TYLER, 2 OTHERS, ON LIST FOR CURLEY SEAT
Ready to serve, he says: John Tyler at borough hall last night.
As expected, the Red Bank Republican organization has nominated John Tyler of Leighton Avenue and two others for the borough council spot vacated by the resignation of John Curley two weeks ago.
The council, led 4-1 by Democrats in the interim, now has 15 days to choose from among the three.
Tyler’s inclusion on the list, with Steve Fitzpatrick and John Giannell, is unsurprising given that he’s already on the GOP council ticket with incumbent Grace Cangemi as the party seeks to hold onto to the little it’s got at the local level. They’ll face Dems Juanita Lewis and Ed Zipprich in November.

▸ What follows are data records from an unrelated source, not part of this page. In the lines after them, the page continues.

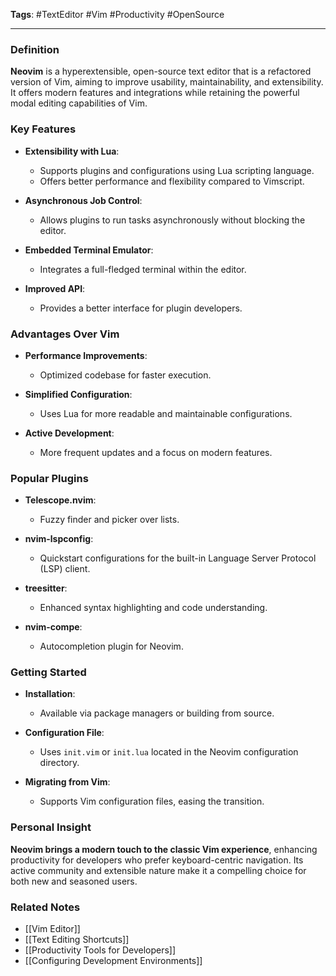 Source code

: **Tags**: #TextEditor #Vim #Productivity #OpenSource

---

### Definition

**Neovim** is a hyperextensible, open-source text editor that is a refactored version of Vim, aiming to improve usability, maintainability, and extensibility. It offers modern features and integrations while retaining the powerful modal editing capabilities of Vim.

### Key Features

- **Extensibility with Lua**:
    
    - Supports plugins and configurations using Lua scripting language.
    - Offers better performance and flexibility compared to Vimscript.
- **Asynchronous Job Control**:
    
    - Allows plugins to run tasks asynchronously without blocking the editor.
- **Embedded Terminal Emulator**:
    
    - Integrates a full-fledged terminal within the editor.
- **Improved API**:
    
    - Provides a better interface for plugin developers.

### Advantages Over Vim

- **Performance Improvements**:
    
    - Optimized codebase for faster execution.
- **Simplified Configuration**:
    
    - Uses Lua for more readable and maintainable configurations.
- **Active Development**:
    
    - More frequent updates and a focus on modern features.

### Popular Plugins

- **Telescope.nvim**:
    
    - Fuzzy finder and picker over lists.
- **nvim-lspconfig**:
    
    - Quickstart configurations for the built-in Language Server Protocol (LSP) client.
- **treesitter**:
    
    - Enhanced syntax highlighting and code understanding.
- **nvim-compe**:
    
    - Autocompletion plugin for Neovim.

### Getting Started

- **Installation**:
    
    - Available via package managers or building from source.
- **Configuration File**:
    
    - Uses `init.vim` or `init.lua` located in the Neovim configuration directory.
- **Migrating from Vim**:
    
    - Supports Vim configuration files, easing the transition.

### Personal Insight

**Neovim brings a modern touch to the classic Vim experience**, enhancing productivity for developers who prefer keyboard-centric navigation. Its active community and extensible nature make it a compelling choice for both new and seasoned users.

### Related Notes

- [[Vim Editor]]
- [[Text Editing Shortcuts]]
- [[Productivity Tools for Developers]]
- [[Configuring Development Environments]]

Tyler’s on the ticket because of his impressive first-time run for council last year, when he lost a squeaker to Kathleen Horgan.
Tyler’s profile rose over the past two years as he, his wife Krishna, and another Leighton Avenue resident, John Ross, pressed the council to take action against Best Liquors for what they say is constant noise and littering, occasional prostitution and other law violations in the vicinity of the store.
In June, 2007, the council voted after a series of hearings to revoke the store’s license to distribute alcohol, but owner Sunny Sharma appealed the decision to the state Alcoholic Beverage Control agency, which has yet to rule on the matter.
Giannell is a former local GOP chairman who the Asbury Park Press sys lives on Pearl Street. Fitzpatrick, of Hudson Avenue, is a regular at council meetings who often presses for transparency in campaign contributions.
Mayor Pasquale Menna says he’ll now “invite the three candidates to meet with me or the council, or at bare minimum submit resumes” for what he says will be an informal evaluation.
“It’s not an inquisition,” he says, “just a little chat.”
Tyler, who agrees he’s the presumptive lead in the beauty contest, says he’ll comply with “whatever [Menna] wants.”
As for Giannell and Fitzpatrick, Tyler says, they’re just as qualified for the council job as he is, but “I think I want it a little more than they do, so I’m ready for it.”
He added that filling Curley’s chair during election season would both give him council experience and boost his name recognition among voters as Nov. 4 approaches.